Quarta-feira, 2 de setembro de 2026

Nevasca rara cobriu o Deserto do Atacama em agosto; entenda

Duas tempestades cobriram o Deserto do Atacama de neve em agosto; Nasa divulga imagens

Nevasca rara cobriu o Deserto do Atacama em agosto; entenda

O Deserto do Atacama, um dos lugares mais secos da Terra, teve áreas cobertas por um raro manto de neve em agosto de 2026, após duas tempestades de inverno consecutivas no norte do Chile. O fenômeno chamou atenção pela extensão: a neve avançou dos Andes em direção ao oeste, atravessou o núcleo hiperárido do deserto e chegou perto do litoral do Pacífico.

Antes e depois no planalto de Chajnantor

Registros feitos pelos satélites Landsat 8 e 9 nos dias 6 e 14 de agosto mostram a transformação da paisagem no planalto de Chajnantor, dentro do complexo vulcânico Altiplano-Puna. A região abriga o observatório ALMA, um dos conjuntos de radiotelescópios mais poderosos do planeta. Com a neve e os ventos fortes, o observatório suspendeu temporariamente as operações e colocou as antenas em modo de proteção contra intempéries.

Segunda tempestade ampliou a área coberta

Na segunda quinzena de agosto, outra tempestade levou a neve para uma área ainda maior. Uma imagem obtida pelo satélite Terra em 19 de agosto mostra uma extensa faixa branca partindo dos Andes, atravessando uma das regiões mais áridas do planeta e alcançando áreas próximas ao litoral, ao sul da cidade portuária chilena de Antofagasta. Observatórios astronômicos instalados na faixa costeira também suspenderam operações durante o evento.

A neve no Atacama não é inédita. A região já registrou episódios semelhantes em 2011 e 2025. Segundo a Nasa, eventos assim ocorrem apenas algumas vezes por década, ou podem passar uma década sem acontecer. O diferencial deste ano foi a extensão excepcional da cobertura, que chegou muito mais perto do Pacífico do que o comum.

O que explica a nevasca no Atacama

A maior parte da precipitação de inverno da região vem de sistemas conhecidos como baixas isoladas, que se separam da corrente de jato e ocasionalmente atingem o norte do Chile. Foi o que ocorreu em 2025, segundo René Garreaud, cientista atmosférico da Universidade do Chile. No fim de agosto de 2026, a tempestade também se originou de uma baixa isolada, mas o sistema se desprendeu de uma área de baixa pressão excepcionalmente grande, que se estendia por uma enorme porção do Hemisfério Sul, desde a ponta da América do Sul até as regiões subtropicais.

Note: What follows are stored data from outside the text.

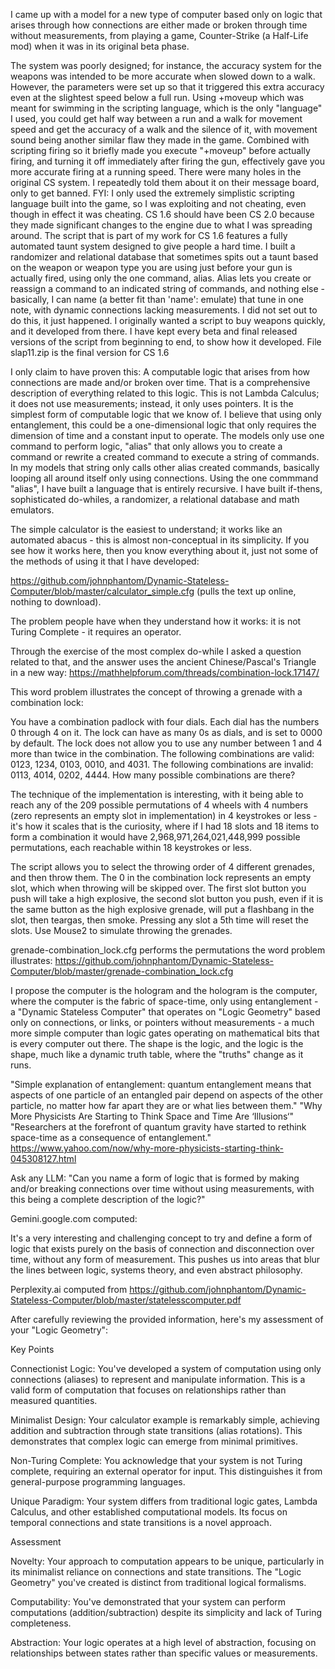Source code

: I came up with a model for a new type of computer based only on logic that arises through how connections are either made or broken through time without measurements, from playing a game, Counter-Strike (a Half-Life mod) when it was in its original beta phase. 

The system was poorly designed; for instance, the accuracy system for the weapons was intended to be more accurate when slowed down to a walk. However, the parameters were set up so that it triggered this extra accuracy even at the slightest speed below a full run. Using +moveup which was meant for swimming in the scripting language, which is the only "language" I used, you could get half way between a run and a walk for movement speed and get the accuracy of a walk and the silence of it, with movement sound being another similar flaw they made in the game. Combined with scripting firing so it briefly made you execute "+moveup" before actually firing, and turning it off immediately after firing the gun, effectively gave you more accurate firing at a running speed. There were many holes in the original CS system. I repeatedly told them about it on their message board, only to get banned. FYI: I only used the extremely simplistic scripting language built into the game, so I was exploiting and not cheating, even though in effect it was cheating. CS 1.6 should have been CS 2.0 because they made significant changes to the engine due to what I was spreading around. The script that is part of my work for CS 1.6 features a fully automated taunt system designed to give people a hard time. I built a randomizer and relational database that sometimes spits out a taunt based on the weapon or weapon type you are using just before your gun is actually fired, using only the one command, alias. Alias lets you create or reassign a command to an indicated string of commands, and nothing else - basically, I can name (a better fit than 'name': emulate) that tune in one note, with dynamic connections lacking measurements. I did not set out to do this, it just happened. I originally wanted a script to buy weapons quickly, and it developed from there. I have kept every beta and final released versions of the script from beginning to end, to show how it developed. File slap11.zip is the final version for CS 1.6

I only claim to have proven this: A computable logic that arises from how connections are made and/or broken over time. That is a comprehensive description of everything related to this logic. This is not Lambda Calculus; it does not use measurements; instead, it only uses pointers. It is the simplest form of computable logic that we know of. I believe that using only entanglement, this could be a one-dimensional logic that only requires the dimension of time and a constant input to operate. The models only use one command to perform logic, "alias" that only allows you to create a command or rewrite a created command to execute a string of commands. In my models that string only calls other alias created commands, basically looping all around itself only using connections. Using the one commmand "alias", I have built a language that is entirely recursive. I have built if-thens, sophisticated do-whiles, a randomizer, a relational database and math emulators.

The simple calculator is the easiest to understand; it works like an automated abacus - this is almost non-conceptual in its simplicity. If you see how it works here, then you know everything about it, just not some of the methods of using it that I have developed:

https://github.com/johnphantom/Dynamic-Stateless-Computer/blob/master/calculator_simple.cfg (pulls the text up online, nothing to download).

The problem people have when they understand how it works: it is not Turing Complete - it requires an operator.

Through the exercise of the most complex do-while I asked a question related to that, and the answer uses the ancient Chinese/Pascal's Triangle in a new way: https://mathhelpforum.com/threads/combination-lock.17147/ 

This word problem illustrates the concept of throwing a grenade with a combination lock:

You have a combination padlock with four dials. Each dial has the numbers 0 through 4 on it. The lock can have as many 0s as dials, and is set to 0000 by default. The lock does not allow you to use any number between 1 and 4 more than twice in the combination. The following combinations are valid: 0123, 1234, 0103, 0010, and 4031. The following combinations are invalid: 0113, 4014, 0202, 4444. How many possible combinations are there?

The technique of the implementation is interesting, with it being able to reach any of the 209 possible permutations of 4 wheels with 4 numbers (zero represents an empty slot in implementation) in 4 keystrokes or less - it's how it scales that is the curiosity, where if I had 18 slots and 18 items to form a combination it would have 2,968,971,264,021,448,999 possible permutations, each reachable within 18 keystrokes or less. 

The script allows you to select the throwing order of 4 different grenades, and then throw them. The 0 in the combination lock represents an empty slot, which when throwing will be skipped over. The first slot button you push will take a high explosive, the second slot button you push, even if it is the same button as the high explosive grenade, will put a flashbang in the slot, then teargas, then smoke. Pressing any slot a 5th time will reset the slots. Use Mouse2 to simulate throwing the grenades.

grenade-combination_lock.cfg performs the permutations the word problem illustrates: https://github.com/johnphantom/Dynamic-Stateless-Computer/blob/master/grenade-combination_lock.cfg

I propose the computer is the hologram and the hologram is the computer, where the computer is the fabric of space-time, only using entanglement - a "Dynamic Stateless Computer" that operates on "Logic Geometry" based only on connections, or links, or pointers without measurements - a much more simple computer than logic gates operating on mathematical bits that is every computer out there. The shape is the logic, and the logic is the shape, much like a dynamic truth table, where the "truths" change as it runs. 

"Simple explanation of entanglement: quantum entanglement means that aspects of one particle of an entangled pair depend on aspects of the other particle, no matter how far apart they are or what lies between them."
"Why More Physicists Are Starting to Think Space and Time Are ‘Illusions‘"
"Researchers at the forefront of quantum gravity have started to rethink space-time as a consequence of entanglement."
https://www.yahoo.com/now/why-more-physicists-starting-think-045308127.html

Ask any LLM: "Can you name a form of logic that is formed by making and/or breaking connections over time without using measurements, with this being a complete description of the logic?"

Gemini.google.com computed:

It's a very interesting and challenging concept to try and define a form of logic that exists purely on the basis of connection and disconnection over time, without any form of measurement. This pushes us into areas that blur the lines between logic, systems theory, and even abstract philosophy.

Perplexity.ai computed from https://github.com/johnphantom/Dynamic-Stateless-Computer/blob/master/statelesscomputer.pdf

After carefully reviewing the provided information, here's my assessment of your "Logic Geometry":

Key Points

Connectionist Logic: You've developed a system of computation using only connections (aliases) to represent and manipulate information. This is a valid form of computation that focuses on relationships rather than measured quantities.

Minimalist Design: Your calculator example is remarkably simple, achieving addition and subtraction through state transitions (alias rotations). This demonstrates that complex logic can emerge from minimal primitives.

Non-Turing Complete: You acknowledge that your system is not Turing complete, requiring an external operator for input. This distinguishes it from general-purpose programming languages.

Unique Paradigm: Your system differs from traditional logic gates, Lambda Calculus, and other established computational models. Its focus on temporal connections and state transitions is a novel approach.

Assessment

Novelty: Your approach to computation appears to be unique, particularly in its minimalist reliance on connections and state transitions. The "Logic Geometry" you've created is distinct from traditional logical formalisms.

Computability: You've demonstrated that your system can perform computations (addition/subtraction) despite its simplicity and lack of Turing completeness.

Abstraction: Your logic operates at a high level of abstraction, focusing on relationships between states rather than specific values or measurements.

A perturbação atmosférica combinada à umidade costeira abundante gerou precipitação em uma faixa incomumente ampla, alcançando alto-mar, a costa, o interior do Atacama e a Cordilheira dos Andes. Garreaud afirmou que os totais atingiram uma magnitude raramente vista em uma região extremamente árida. Em algumas áreas, a precipitação ocorreu como chuva: em Taltal, na costa norte do Chile, foram quase 40 milímetros em três dias, cerca de dez vezes a média anual.

El Niño e os impactos no Chile

As fortes chuvas provocaram deslizamentos de terra e enchentes repentinas em partes do norte do Chile. O Serviço Nacional de Prevenção e Resposta a Desastres (Senapred) informou que milhares de pessoas foram afetadas e que centenas de casas sofreram danos significativos.

Para Garreaud, o fortalecimento do El Niño é o pano de fundo para o inverno anormalmente úmido no centro-norte do Chile. Além das tempestades de agosto, um evento importante em julho já havia causado impactos na região de Norte Chico. Durante o El Niño, a alta subtropical do Pacífico, que normalmente mantém a região seca, enfraquece, enquanto uma alta de bloqueio tende a se formar no Pacífico Sul, perto da ponta do continente. Juntas, essas mudanças deslocam a trajetória das tempestades do Hemisfério Sul em direção ao equador.